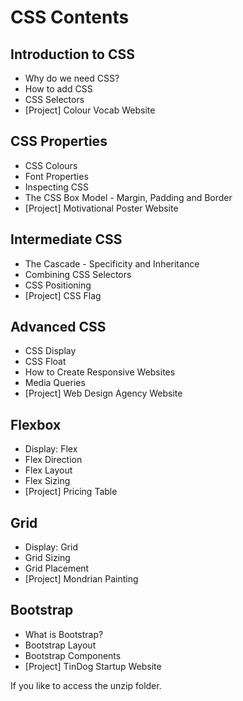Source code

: # CSS  Contents

## Introduction to CSS
- Why do we need CSS?
- How to add CSS
- CSS Selectors
- [Project] Colour Vocab Website


## CSS Properties
- CSS Colours
- Font Properties
- Inspecting CSS
- The CSS Box Model - Margin, Padding and Border
- [Project] Motivational Poster Website

## Intermediate CSS
- The Cascade - Specificity and Inheritance
- Combining CSS Selectors
- CSS Positioning
- [Project] CSS Flag

## Advanced CSS
- CSS Display
- CSS Float
- How to Create Responsive Websites
- Media Queries
- [Project] Web Design Agency Website

## Flexbox
- Display: Flex
- Flex Direction
- Flex Layout
- Flex Sizing
- [Project] Pricing Table

## Grid
- Display: Grid
- Grid Sizing
- Grid Placement
- [Project] Mondrian Painting

## Bootstrap
- What is Bootstrap?
- Bootstrap Layout
- Bootstrap Components
- [Project] TinDog Startup Website


If you like to access the unzip folder.
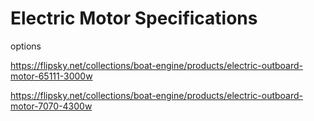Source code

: # Electric Motor Specifications

options

https://flipsky.net/collections/boat-engine/products/electric-outboard-motor-65111-3000w

https://flipsky.net/collections/boat-engine/products/electric-outboard-motor-7070-4300w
###
### Task prompt
Copy exactly what appears from the line holding "- Display: Grid" to the end of the material, keeping both end lines. Pictures are not part of the copy.

### Solution for this problem
- Display: Grid
- Grid Sizing
- Grid Placement
- [Project] Mondrian Painting

## Bootstrap
- What is Bootstrap?
- Bootstrap Layout
- Bootstrap Components
- [Project] TinDog Startup Website


If you like to access the unzip folder.
Source code

: # Electric Motor Specifications

options

https://flipsky.net/collections/boat-engine/products/electric-outboard-motor-65111-3000w

https://flipsky.net/collections/boat-engine/products/electric-outboard-motor-7070-4300w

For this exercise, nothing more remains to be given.